PROBLEM REQUIREMENTS
Please, could you print all the lines below exactly, leaving out the pictures?

DATA

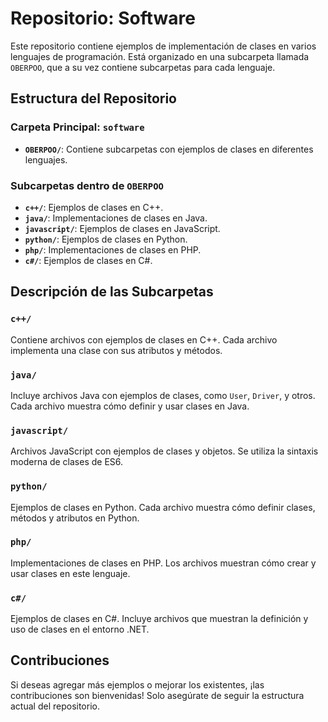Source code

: # Repositorio: Software

Este repositorio contiene ejemplos de implementación de clases en varios lenguajes de programación. Está organizado en una subcarpeta llamada `OBERPOO`, que a su vez contiene subcarpetas para cada lenguaje.

## Estructura del Repositorio

### Carpeta Principal: `software`
- **`OBERPOO/`**: Contiene subcarpetas con ejemplos de clases en diferentes lenguajes.

### Subcarpetas dentro de `OBERPOO`
- **`c++/`**: Ejemplos de clases en C++.
- **`java/`**: Implementaciones de clases en Java.
- **`javascript/`**: Ejemplos de clases en JavaScript.
- **`python/`**: Ejemplos de clases en Python.
- **`php/`**: Implementaciones de clases en PHP.
- **`c#/`**: Ejemplos de clases en C#.

## Descripción de las Subcarpetas

### `c++/`
Contiene archivos con ejemplos de clases en C++. Cada archivo implementa una clase con sus atributos y métodos.

### `java/`
Incluye archivos Java con ejemplos de clases, como `User`, `Driver`, y otros. Cada archivo muestra cómo definir y usar clases en Java.

### `javascript/`
Archivos JavaScript con ejemplos de clases y objetos. Se utiliza la sintaxis moderna de clases de ES6.

### `python/`
Ejemplos de clases en Python. Cada archivo muestra cómo definir clases, métodos y atributos en Python.

### `php/`
Implementaciones de clases en PHP. Los archivos muestran cómo crear y usar clases en este lenguaje.

### `c#/`
Ejemplos de clases en C#. Incluye archivos que muestran la definición y uso de clases en el entorno .NET.

## Contribuciones

Si deseas agregar más ejemplos o mejorar los existentes, ¡las contribuciones son bienvenidas! Solo asegúrate de seguir la estructura actual del repositorio.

ANSWER SECTION
Source code

: # Repositorio: Software

Este repositorio contiene ejemplos de implementación de clases en varios lenguajes de programación. Está organizado en una subcarpeta llamada `OBERPOO`, que a su vez contiene subcarpetas para cada lenguaje.

## Estructura del Repositorio

### Carpeta Principal: `software`
- **`OBERPOO/`**: Contiene subcarpetas con ejemplos de clases en diferentes lenguajes.

### Subcarpetas dentro de `OBERPOO`
- **`c++/`**: Ejemplos de clases en C++.
- **`java/`**: Implementaciones de clases en Java.
- **`javascript/`**: Ejemplos de clases en JavaScript.
- **`python/`**: Ejemplos de clases en Python.
- **`php/`**: Implementaciones de clases en PHP.
- **`c#/`**: Ejemplos de clases en C#.

## Descripción de las Subcarpetas

### `c++/`
Contiene archivos con ejemplos de clases en C++. Cada archivo implementa una clase con sus atributos y métodos.

### `java/`
Incluye archivos Java con ejemplos de clases, como `User`, `Driver`, y otros. Cada archivo muestra cómo definir y usar clases en Java.

### `javascript/`
Archivos JavaScript con ejemplos de clases y objetos. Se utiliza la sintaxis moderna de clases de ES6.

### `python/`
Ejemplos de clases en Python. Cada archivo muestra cómo definir clases, métodos y atributos en Python.

### `php/`
Implementaciones de clases en PHP. Los archivos muestran cómo crear y usar clases en este lenguaje.

### `c#/`
Ejemplos de clases en C#. Incluye archivos que muestran la definición y uso de clases en el entorno .NET.

## Contribuciones

Si deseas agregar más ejemplos o mejorar los existentes, ¡las contribuciones son bienvenidas! Solo asegúrate de seguir la estructura actual del repositorio.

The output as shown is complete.